Dans Silverado
(Lawrence Kasdan, 1985), Tyree (Jeff Fahey) est un bad guy de haute volée. Au service de Cobb (Brian Dennehy), un
shériff aussi flamboyant que retors, il incarne un homme de main sans
scrupules, aussi rapide à dégainer qu'impitoyable envers quiconque se met en
travers de son chemin. Pour son premier rôle à l'écran, on ne peut pas dire
qu'il passe inaperçu en volant la vedette à tous les acteurs (Kevin Kline,
Scott Glenn, Kevin Costner ou Danny Glover) qui se trouvent autour de lui. Dans
le saloon de Silverado, qui perd régulièrement une partie de sa clientèle
chaque fois qu'il fait une apparition, Tyree, yeux hallucinés, regard
magnétique et corps nerveux tendu à l'extrême, est toujours prêt à envoyer ad
patres l'infortuné vis-à-vis.

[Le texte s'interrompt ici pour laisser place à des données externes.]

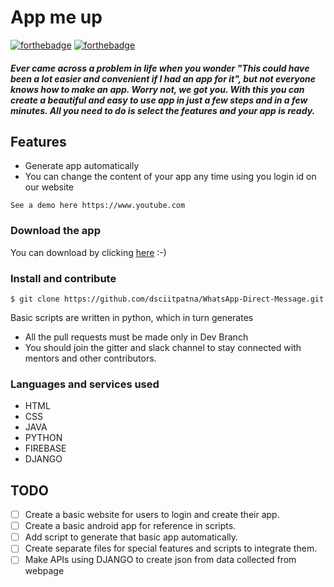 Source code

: # App me up
[![forthebadge](https://forthebadge.com/images/badges/built-for-android.svg)](http://forthebadge.com)
[![forthebadge](https://forthebadge.com/images/badges/made-with-java.svg)](http://forthebadge.com)

##### Ever came across a problem in life when you wonder "This could have been a lot easier and convenient if I had an app for it", but not everyone knows how to make an app. Worry not, we got you. With this you can create a beautiful and easy to use app in just a few steps and in a few minutes. All you need to do is select the features and your app is ready.

## Features
* Generate app automatically
* You can change the content of your app any time using you login id on our website

```
See a demo here https://www.youtube.com
```

### Download the app

You can download by clicking [here](https://github.com/NJACKWinterOfCode/WhatsApp-Direct-Message/raw/master/apk/WhatsApp_Direct_Message.apk) :-)

### Install and contribute
```Open git bash on Windows or Terminal in Linux and enter the following: 
$ git clone https://github.com/dsciitpatna/WhatsApp-Direct-Message.git
```
Basic scripts are written in python, which in turn generates 

* All the pull requests must be made only in Dev Branch
* You should join the gitter and slack channel to stay connected with mentors and other contributors.

### Languages and services used
* HTML
* CSS
* JAVA
* PYTHON
* FIREBASE
* DJANGO

## TODO
- [ ] Create a basic website for users to login and create their app.
- [ ] Create a basic android app for reference in scripts.
- [ ] Add script to generate that basic app automatically.
- [ ] Create separate files for special features and scripts to integrate them.
- [ ] Make APIs using DJANGO to create json from data collected from webpage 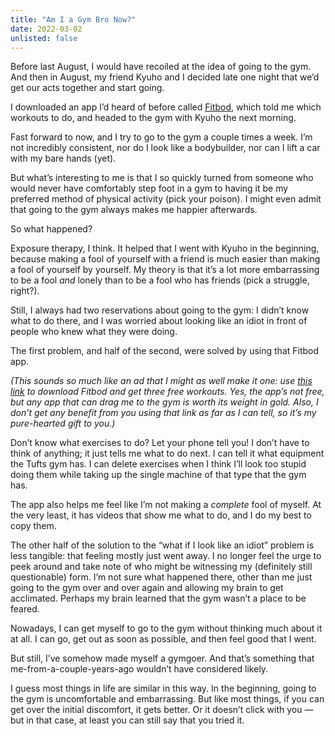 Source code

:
 ```yaml
---
title: "Am I a Gym Bro Now?"
date: 2022-03-02
unlisted: false
---
```


Before last August, I would have recoiled at the idea of going to the gym. And then in August, my friend Kyuho and I decided late one night that we’d get our acts together and start going.

I downloaded an app I’d heard of before called [Fitbod](https://fitbod.app.link/SrHUQJXDtib), which told me which workouts to do, and headed to the gym with Kyuho the next morning.

Fast forward to now, and I try to go to the gym a couple times a week. I’m not incredibly consistent, nor do I look like a bodybuilder, nor can I lift a car with my bare hands (yet).

But what’s interesting to me is that I so quickly turned from someone who would never have comfortably step foot in a gym to having it be my preferred method of physical activity (pick your poison). I might even admit that going to the gym always makes me happier afterwards.

So what happened?

Exposure therapy, I think. It helped that I went with Kyuho in the beginning, because making a fool of yourself with a friend is much easier than making a fool of yourself by yourself. My theory is that it’s a lot more embarrassing to be a fool _and_ lonely than to be a fool who has friends (pick a struggle, right?).

Still, I always had two reservations about going to the gym: I didn’t know what to do there, and I was worried about looking like an idiot in front of people who knew what they were doing.

The first problem, and half of the second, were solved by using that Fitbod app.

_(This sounds so much like an ad that I might as well make it one: use [this link](https://fitbod.app.link/SrHUQJXDtib) to download Fitbod and get three free workouts. Yes, the app’s not free, but any app that can drag me to the gym is worth its weight in gold. Also, I don’t get any benefit from you using that link as far as I can tell, so it’s my pure-hearted gift to you.)_

Don’t know what exercises to do? Let your phone tell you! I don’t have to think of anything; it just tells me what to do next. I can tell it what equipment the Tufts gym has. I can delete exercises when I think I’ll look too stupid doing them while taking up the single machine of that type that the gym has.

The app also helps me feel like I’m not making a _complete_ fool of myself. At the very least, it has videos that show me what to do, and I do my best to copy them.

The other half of the solution to the “what if I look like an idiot” problem is less tangible: that feeling mostly just went away. I no longer feel the urge to peek around and take note of who might be witnessing my (definitely still questionable) form. I’m not sure what happened there, other than me just going to the gym over and over again and allowing my brain to get acclimated. Perhaps my brain learned that the gym wasn’t a place to be feared.

Nowadays, I can get myself to go to the gym without thinking much about it at all. I can go, get out as soon as possible, and then feel good that I went.

But still, I’ve somehow made myself a gymgoer. And that’s something that me-from-a-couple-years-ago wouldn’t have considered likely.

I guess most things in life are similar in this way. In the beginning, going to the gym is uncomfortable and embarrassing. But like most things, if you can get over the initial discomfort, it gets better. Or it doesn’t click with you — but in that case, at least you can still say that you tried it.
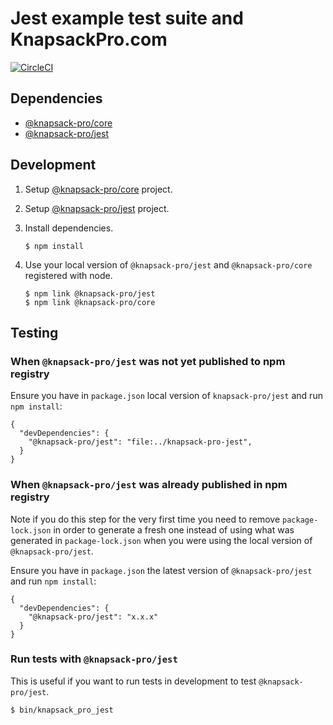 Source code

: # Jest example test suite and KnapsackPro.com

[![CircleCI](https://circleci.com/gh/KnapsackPro/jest-example-test-suite/tree/master.svg?style=svg)](https://circleci.com/gh/KnapsackPro/jest-example-test-suite/tree/master)

## Dependencies

- [@knapsack-pro/core](https://github.com/KnapsackPro/knapsack-pro-core-js)
- [@knapsack-pro/jest](https://github.com/KnapsackPro/knapsack-pro-jest)

## Development

1. Setup [@knapsack-pro/core](https://github.com/KnapsackPro/knapsack-pro-core-js) project.

2. Setup [@knapsack-pro/jest](https://github.com/KnapsackPro/knapsack-pro-jest) project.

3. Install dependencies.

   ```
   $ npm install
   ```

4. Use your local version of `@knapsack-pro/jest` and `@knapsack-pro/core` registered with node.

   ```
   $ npm link @knapsack-pro/jest
   $ npm link @knapsack-pro/core
   ```

## Testing

### When `@knapsack-pro/jest` was not yet published to npm registry

Ensure you have in `package.json` local version of `knapsack-pro/jest` and run `npm install`:

```
{
  "devDependencies": {
    "@knapsack-pro/jest": "file:../knapsack-pro-jest",
  }
}
```

### When `@knapsack-pro/jest` was already published in npm registry

Note if you do this step for the very first time you need to remove `package-lock.json` in order to generate a fresh one instead of using what was generated in `package-lock.json` when you were using the local version of `@knapsack-pro/jest`.

Ensure you have in `package.json` the latest version of `@knapsack-pro/jest` and run `npm install`:

```
{
  "devDependencies": {
    "@knapsack-pro/jest": "x.x.x"
  }
}
```

### Run tests with `@knapsack-pro/jest`

This is useful if you want to run tests in development to test `@knapsack-pro/jest`.

```
$ bin/knapsack_pro_jest
```
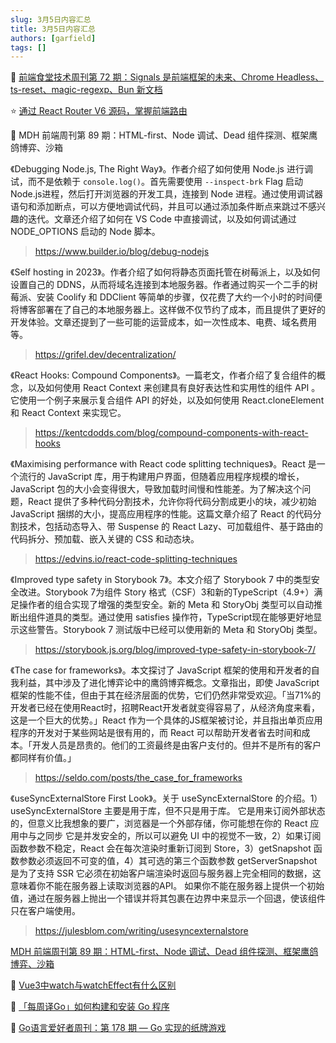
 ```yaml
---
slug: 3月5日内容汇总
title: 3月5日内容汇总
authors: [garfield]
tags: []
---
```


📒 [前端食堂技术周刊第 72 期：Signals 是前端框架的未来、Chrome Headless、ts-reset、magic-regexp、Bun 新文档](https://juejin.cn/post/7204670801243750458)

⭐️ [通过 React Router V6 源码，掌握前端路由](https://mp.weixin.qq.com/s/3DxZ0UdH9CKOMzfAo_x0XQ)

📒 MDH 前端周刊第 89 期：HTML-first、Node 调试、Dead 组件探测、框架鹰鸽博弈、沙箱

《Debugging Node.js, The Right Way》。作者介绍了如何使用 Node.js 进行调试，而不是依赖于 `console.log()`。首先需要使用 `--inspect-brk` Flag 启动Node.js进程，然后打开浏览器的开发工具，连接到 Node 进程。通过使用调试器语句和添加断点，可以方便地调试代码，并且可以通过添加条件断点来跳过不感兴趣的迭代。文章还介绍了如何在 VS Code 中直接调试，以及如何调试通过 NODE_OPTIONS 启动的 Node 脚本。

> https://www.builder.io/blog/debug-nodejs

《Self hosting in 2023》。作者介绍了如何将静态页面托管在树莓派上，以及如何设置自己的 DDNS，从而将域名连接到本地服务器。作者通过购买一个二手的树莓派、安装 Coolify 和 DDClient 等简单的步骤，仅花费了大约一个小时的时间便将博客部署在了自己的本地服务器上。这样做不仅节约了成本，而且提供了更好的开发体验。文章还提到了一些可能的运营成本，如一次性成本、电费、域名费用等。

> https://grifel.dev/decentralization/

《React Hooks: Compound Components》。一篇老文，作者介绍了复合组件的概念，以及如何使用 React Context 来创建具有良好表达性和实用性的组件 API 。它使用一个例子来展示复合组件 API 的好处，以及如何使用 React.cloneElement 和 React Context 来实现它。

> https://kentcdodds.com/blog/compound-components-with-react-hooks

《Maximising performance with React code splitting techniques》。React 是一个流行的 JavaScript 库，用于构建用户界面，但随着应用程序规模的增长，JavaScript 包的大小会变得很大，导致加载时间慢和性能差。为了解决这个问题，React 提供了多种代码分割技术，允许你将代码分割成更小的块，减少初始 JavaScript 捆绑的大小，提高应用程序的性能。这篇文章介绍了 React 的代码分割技术，包括动态导入、带 Suspense 的 React Lazy、可加载组件、基于路由的代码拆分、预加载、嵌入关键的 CSS 和动态块。

> https://edvins.io/react-code-splitting-techniques

《Improved type safety in Storybook 7》。本文介绍了 Storybook 7 中的类型安全改进。Storybook 7为组件 Story 格式（CSF）3和新的TypeScript（4.9+）满足操作者的组合实现了增强的类型安全。新的 Meta 和 StoryObj 类型可以自动推断出组件道具的类型。通过使用 satisfies 操作符，TypeScript现在能够更好地显示这些警告。Storybook 7 测试版中已经可以使用新的 Meta 和 StoryObj 类型。

> https://storybook.js.org/blog/improved-type-safety-in-storybook-7/

《The case for frameworks》。本文探讨了 JavaScript 框架的使用和开发者的自我利益，其中涉及了进化博弈论中的鹰鸽博弈概念。文章指出，即使 JavaScript 框架的性能不佳，但由于其在经济层面的优势，它们仍然非常受欢迎。「当71%的开发者已经在使用React时，招聘React开发者就变得容易了，从经济角度来看，这是一个巨大的优势。」React 作为一个具体的JS框架被讨论，并且指出单页应用程序的开发对于某些网站是很有用的，而 React 可以帮助开发者省去时间和成本。「开发人员是昂贵的。他们的工资最终是由客户支付的。但并不是所有的客户都同样有价值。」

> https://seldo.com/posts/the_case_for_frameworks

《useSyncExternalStore First Look》。关于 useSyncExternalStore 的介绍。1）useSyncExternalStore 主要是用于库，但不只是用于库。 它是用来订阅外部状态的，但意义比我想象的要广，浏览器是一个外部存储，你可能想在你的 React 应用中与之同步 它是并发安全的，所以可以避免 UI 中的视觉不一致，2）如果订阅函数参数不稳定，React 会在每次渲染时重新订阅到 Store，3）getSnapshot 函数参数必须返回不可变的值，4）其可选的第三个函数参数 getServerSnapshot 是为了支持 SSR 它必须在初始客户端渲染时返回与服务器上完全相同的数据，这意味着你不能在服务器上读取浏览器的API。 如果你不能在服务器上提供一个初始值，通过在服务器上抛出一个错误并将其包裹在边界中来显示一个回退，使该组件只在客户端使用。

> https://julesblom.com/writing/usesyncexternalstore

[MDH 前端周刊第 89 期：HTML-first、Node 调试、Dead 组件探测、框架鹰鸽博弈、沙箱](https://mdhweekly.com/weekly/issue-0089)

📒 [Vue3中watch与watchEffect有什么区别](https://mp.weixin.qq.com/s/Xyqm1GRBJJW3cIe17-pIuw)

📒 [「每周译Go」如何构建和安装 Go 程序](https://mp.weixin.qq.com/s/gQ21kekCvk_DwfUoaTwcKQ)

📒 [Go语言爱好者周刊：第 178 期 — Go 实现的纸牌游戏](https://mp.weixin.qq.com/s/G2humIe1eOTdgOcJ59qwrw)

Alors qu'il aime manifestement se donner en spectacle,
il est immédiatement habité par une rage doublée d'une jouissance inextinguible
qui menacent d'exploser au moindre éternuement ou raclement de gorge d'un
inconscient tétanisé par la peur. Toujours armé d'une Winchester ou d'un colt,
voire des deux à la fois, Tyree n'envisage la vie que comme un rapport de
force, une confrontation perpétuelle avec l'autre, comme si sa haine du monde
était le moteur de son existence. Il est rancunier, « j'aurais dû te tuer il y a longtemps » dit-il à Paden (Kevin
Kline), un ancien comparse rentré dans le droit chemin, n'aime pas les chiens,
« où est le chien ? » assène-t-il avec
un sourire cruel, de manière péremptoire et énigmatique, encore une fois à
Paden, et reste doté d'une aura maléfique qui en fait le double de son
employeur, le shériff Cobb. Osons une analyse comparée doublée d'une mise en
perspective: Tyree n'est pas cet outlaw de
second rang que l'on peut rencontrer dans Les
Grands espaces (The Big Country,
William Wyler, 1958) ou dans Tombstone
(George Pan Cosmatos, 1993) sous les traits respectivement de Buck Hannassey
(Chuck Connors) et Ike Clanton (Steven Lang), aussi bravaches en groupe que
pleutres isolés, non, Tyree est plutôt de la trempe de Charlie Prince (Ben
Foster dans 3h10 pour Yuma/3:10 to Yuma,
James Mangold, 2007), un ange de la mort brûlant d'un feu intérieur et laissant
derrière lui souffrance et cadavres. Nous sentons chez ces deux personnages une
incapacité congénitale à supplier, à geindre ou à se lamenter du mauvais sort. Au-dessus
du commun des mortels en dépit de leurs névroses obsessionnelles, ils restent néanmoins
des seconds, caractérisés par une esthétique du malaise. Tyree, en particulier,
n'a pas de stature morale, s'accommode avec délice de l'adversité et trouve son
point de cohérence dans l'attitude qu'il donne à voir régulièrement: un monstre
froid et éruptif dont l'arrogance le dispute à la noirceur. La puissance du jeu
de Jeff Fahey donne à son personnage une dimension fascinante qui nous fait
regretter qu'il n'apparaisse pas plus souvent au cours du film.